→ Records provided:

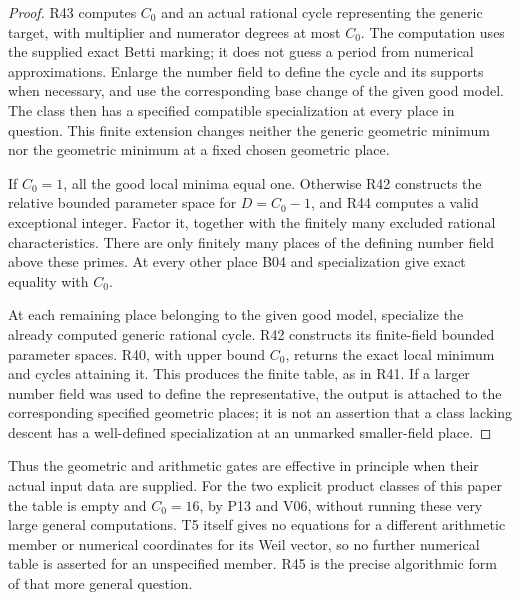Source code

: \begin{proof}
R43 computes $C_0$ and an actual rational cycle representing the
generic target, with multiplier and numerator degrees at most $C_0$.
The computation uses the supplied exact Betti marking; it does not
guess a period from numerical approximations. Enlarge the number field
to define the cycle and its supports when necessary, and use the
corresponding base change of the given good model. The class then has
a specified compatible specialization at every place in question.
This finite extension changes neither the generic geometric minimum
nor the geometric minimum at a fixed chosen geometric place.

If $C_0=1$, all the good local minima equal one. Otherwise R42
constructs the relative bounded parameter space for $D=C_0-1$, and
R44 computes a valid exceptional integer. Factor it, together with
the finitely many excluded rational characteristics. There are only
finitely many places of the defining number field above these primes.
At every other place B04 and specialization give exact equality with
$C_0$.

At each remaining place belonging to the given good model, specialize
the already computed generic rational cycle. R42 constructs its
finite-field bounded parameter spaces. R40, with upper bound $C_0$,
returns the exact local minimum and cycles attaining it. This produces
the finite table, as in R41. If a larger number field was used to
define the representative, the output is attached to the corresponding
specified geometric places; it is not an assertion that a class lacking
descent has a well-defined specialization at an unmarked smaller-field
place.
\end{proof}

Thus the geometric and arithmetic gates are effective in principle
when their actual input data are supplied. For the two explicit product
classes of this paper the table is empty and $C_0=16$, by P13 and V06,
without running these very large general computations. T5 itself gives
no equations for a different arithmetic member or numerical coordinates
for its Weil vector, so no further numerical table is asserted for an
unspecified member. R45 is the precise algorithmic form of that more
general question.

---

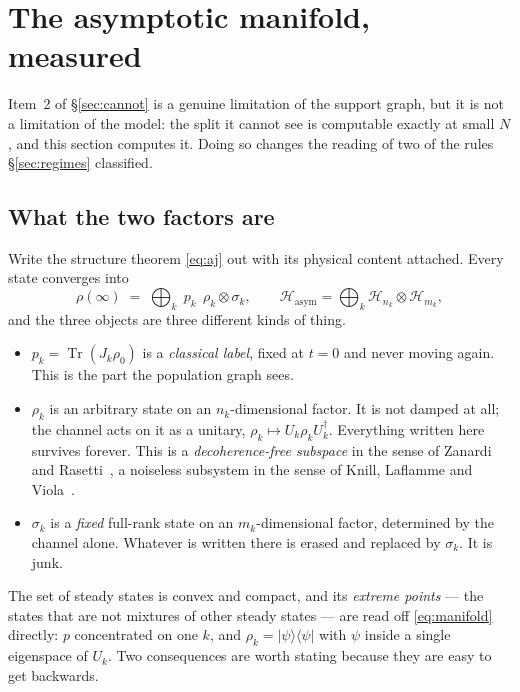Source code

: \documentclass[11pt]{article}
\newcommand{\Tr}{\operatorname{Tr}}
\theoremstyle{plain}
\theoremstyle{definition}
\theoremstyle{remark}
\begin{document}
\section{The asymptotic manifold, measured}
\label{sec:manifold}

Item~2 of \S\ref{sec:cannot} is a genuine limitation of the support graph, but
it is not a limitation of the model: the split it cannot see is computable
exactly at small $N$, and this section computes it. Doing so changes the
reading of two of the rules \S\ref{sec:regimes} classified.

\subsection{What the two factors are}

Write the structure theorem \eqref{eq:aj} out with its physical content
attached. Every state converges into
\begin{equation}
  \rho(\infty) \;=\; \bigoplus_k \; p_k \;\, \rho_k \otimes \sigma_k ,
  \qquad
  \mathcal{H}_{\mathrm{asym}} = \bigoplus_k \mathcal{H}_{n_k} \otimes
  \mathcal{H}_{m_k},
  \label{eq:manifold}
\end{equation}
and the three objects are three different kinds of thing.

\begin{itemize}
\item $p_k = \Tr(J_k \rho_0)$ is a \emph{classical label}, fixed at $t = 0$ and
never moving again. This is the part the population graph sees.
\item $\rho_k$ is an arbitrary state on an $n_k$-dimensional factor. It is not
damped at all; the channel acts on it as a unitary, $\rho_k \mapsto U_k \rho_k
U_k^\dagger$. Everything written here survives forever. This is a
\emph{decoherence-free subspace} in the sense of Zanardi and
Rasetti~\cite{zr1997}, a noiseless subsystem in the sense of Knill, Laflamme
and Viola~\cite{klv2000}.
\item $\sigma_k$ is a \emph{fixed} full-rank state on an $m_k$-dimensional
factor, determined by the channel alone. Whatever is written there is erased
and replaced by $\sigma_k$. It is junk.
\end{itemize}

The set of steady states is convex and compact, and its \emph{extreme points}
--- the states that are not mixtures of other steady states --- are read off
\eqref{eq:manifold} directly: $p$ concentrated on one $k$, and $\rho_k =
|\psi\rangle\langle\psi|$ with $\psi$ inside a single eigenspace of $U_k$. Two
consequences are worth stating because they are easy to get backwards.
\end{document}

==

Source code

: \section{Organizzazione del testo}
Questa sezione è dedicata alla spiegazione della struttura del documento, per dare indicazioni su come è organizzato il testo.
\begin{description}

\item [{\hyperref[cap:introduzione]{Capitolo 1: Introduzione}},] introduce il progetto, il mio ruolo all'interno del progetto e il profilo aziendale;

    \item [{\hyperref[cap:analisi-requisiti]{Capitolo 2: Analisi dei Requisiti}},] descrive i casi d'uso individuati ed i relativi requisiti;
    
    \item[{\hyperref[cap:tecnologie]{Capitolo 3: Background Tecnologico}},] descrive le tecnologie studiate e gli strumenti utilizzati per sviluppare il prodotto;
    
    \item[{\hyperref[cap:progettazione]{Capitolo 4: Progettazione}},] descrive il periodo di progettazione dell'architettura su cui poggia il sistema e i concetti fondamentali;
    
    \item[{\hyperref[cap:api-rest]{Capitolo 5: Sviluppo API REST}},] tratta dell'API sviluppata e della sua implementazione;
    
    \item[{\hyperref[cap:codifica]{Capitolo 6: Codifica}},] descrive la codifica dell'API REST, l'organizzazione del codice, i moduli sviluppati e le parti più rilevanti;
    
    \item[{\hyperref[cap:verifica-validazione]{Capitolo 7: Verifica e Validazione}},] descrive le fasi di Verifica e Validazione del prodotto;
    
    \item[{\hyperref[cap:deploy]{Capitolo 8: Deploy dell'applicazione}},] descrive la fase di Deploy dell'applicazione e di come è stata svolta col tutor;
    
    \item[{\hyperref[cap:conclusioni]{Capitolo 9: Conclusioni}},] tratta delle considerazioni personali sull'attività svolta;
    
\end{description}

→ Try it: Using the listing above, copy exactly the line that contains "it is not a limitation", the line that contains "never moving again.", and each line that falls between them.

→ Task output:
it is not a limitation of the model: the split it cannot see is computable
exactly at small $N$, and this section computes it. Doing so changes the
reading of two of the rules \S\ref{sec:regimes} classified.

\subsection{What the two factors are}

Write the structure theorem \eqref{eq:aj} out with its physical content
attached. Every state converges into
\begin{equation}
  \rho(\infty) \;=\; \bigoplus_k \; p_k \;\, \rho_k \otimes \sigma_k ,
  \qquad
  \mathcal{H}_{\mathrm{asym}} = \bigoplus_k \mathcal{H}_{n_k} \otimes
  \mathcal{H}_{m_k},
  \label{eq:manifold}
\end{equation}
and the three objects are three different kinds of thing.

\begin{itemize}
\item $p_k = \Tr(J_k \rho_0)$ is a \emph{classical label}, fixed at $t = 0$ and
never moving again. This is the part the population graph sees.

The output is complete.